When should you ditch an advertising strapline ( July '14,2008, Economic Times)
The question of when to drop a strap-line that has built up traction with consumers is a vexed one for marketers. Ditching a famous phrase is a way to gain a modicum of industry fame, especially if the marketer is new to the job and wants to stamp their mark on the brand; but abandoning a heritage built up over many years is not without risks, and certainly not for the faint-hearted.Nevertheless, several well-known brands have recently decided to ditch a long-running strapline in favour of a replacement. Last week The Sunday Times changed its strapline for the first time in 17 years, from ‘The Sunday Times is the Sunday papers’ to ‘The Sunday Times. For all you are.’ This will be used first in a £3m TV, press and outdoor advertising campaign, which will run for the next seven weeks. Meanwhile Orange, which is still famed for its launch strapline ‘The future’s bright. The future’s Orange,’ will kick off a £30m campaign as part of a global ad push to introduce the line ‘I am’, the first wave of which comprises a series of statements from an individual about the people and experiences that made them who they are. Times Media’s marketing strategy, sales and marketing director, Katie Vanneck, believes that her brand’s campaign and the Orange work both reflect a change in dynamic between brands and consumers. While their previous straplines were definitive statements about the brand, the new ones recognise that in a world where consumers also produce content, they want to feel more involved in a brand’s communications.
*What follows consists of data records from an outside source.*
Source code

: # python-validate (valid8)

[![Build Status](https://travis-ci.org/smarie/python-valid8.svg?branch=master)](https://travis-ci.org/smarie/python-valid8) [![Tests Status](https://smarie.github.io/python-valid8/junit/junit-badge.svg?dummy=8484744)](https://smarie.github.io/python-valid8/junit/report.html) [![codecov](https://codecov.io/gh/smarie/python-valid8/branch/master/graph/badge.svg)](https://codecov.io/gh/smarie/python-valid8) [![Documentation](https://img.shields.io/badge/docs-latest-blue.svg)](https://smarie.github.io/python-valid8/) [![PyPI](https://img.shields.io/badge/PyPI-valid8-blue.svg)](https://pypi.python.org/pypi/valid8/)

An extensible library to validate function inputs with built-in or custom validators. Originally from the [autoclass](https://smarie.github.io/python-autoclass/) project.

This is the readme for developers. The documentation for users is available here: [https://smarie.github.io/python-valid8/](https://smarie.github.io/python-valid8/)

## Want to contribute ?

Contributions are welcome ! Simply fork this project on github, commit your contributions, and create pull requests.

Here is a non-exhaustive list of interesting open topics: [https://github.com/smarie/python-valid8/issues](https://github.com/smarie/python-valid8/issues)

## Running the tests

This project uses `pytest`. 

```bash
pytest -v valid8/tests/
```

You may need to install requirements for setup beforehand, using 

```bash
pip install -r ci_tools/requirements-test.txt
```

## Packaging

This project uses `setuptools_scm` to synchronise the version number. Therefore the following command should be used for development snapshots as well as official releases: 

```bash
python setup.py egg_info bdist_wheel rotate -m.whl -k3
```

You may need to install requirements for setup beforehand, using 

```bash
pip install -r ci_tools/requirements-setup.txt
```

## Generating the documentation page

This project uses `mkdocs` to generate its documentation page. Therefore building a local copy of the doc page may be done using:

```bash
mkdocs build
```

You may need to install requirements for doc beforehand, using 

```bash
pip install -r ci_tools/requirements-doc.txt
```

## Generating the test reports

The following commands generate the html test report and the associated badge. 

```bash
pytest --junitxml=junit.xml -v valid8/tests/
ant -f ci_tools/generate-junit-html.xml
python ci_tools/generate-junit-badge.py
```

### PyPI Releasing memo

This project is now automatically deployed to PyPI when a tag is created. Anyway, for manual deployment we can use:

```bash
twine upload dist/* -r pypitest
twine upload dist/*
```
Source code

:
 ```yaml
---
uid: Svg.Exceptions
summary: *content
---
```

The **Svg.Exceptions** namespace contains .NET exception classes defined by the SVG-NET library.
They are much more in control and demanding of their brands and want them to be more personal to them,’ says Vanneck. The Sunday Times’ campaign is ‘not only a product truth, but an insight on our customers’, she adds. According to Vanneck, The Sunday Times’ strap came out head and shoulders above other ideas after qualitative and quantitative research, so despite its heritage, dropping the old line was not a difficult decision.Orange has not used its ‘bright’ tagline for more than two years, yet it still resonates with consumers and pops up in the news. However, according to Orange brand director Justin Billingsley, this is not a problem. He rejects the notion that ‘I am’ is a strap, referring to it as a ‘prefix’. The endline is Orange itself. ‘Our strapline is our visual identity. As an iconic brand, if we need a strapline, we’ve failed,’ argues Billingsley, dismissing O2’s ‘We’re better, connected’ and T-Mobile’s ‘Life’s for sharing’ as cliches. The beer sector has been especially good at creating popular and particularly long-lived campaigns. Stella Artois’ ‘Reassuringly expensive’ line bit the dust when it became apparent that, in an age of deep supermarket discounting, the brand no longer lived up to the claim. However, InBev, the brand’s owner, claimed the line was dropped to enable it to broaden its communication idea to cover the whole Artois family of beers. Phil Rumbol, now marketing director at Cadbury, axed the popular, long-running strapline ‘Heineken reaches the parts other beers cannot reach’ in favour of ‘How refreshing, how Heineken’ in 1998, when he oversaw the beer brand. ‘It was very familiar to consumers but had become tired,’ he says. ‘It was so well known that people had stopped “hearing” it. The brief was to come up with a more contemporary expression of the core benefit of refreshment, and the line “How Refreshing. How Heineken” came from this.’ Carlsberg, however, found a middle way and changed its long-running ‘Probably’ for ‘Carlsberg don’t do’, which Gareth Roberts, the company’s head of sponsorship, says allowed the brand to keep its existing values in place while opening a new creative avenue. Ditching a well-loved strapline is not a decision that a marketer can take lightly, but if it is not done for egotistical reasons and the change adds value, it is a gamble that can pay off.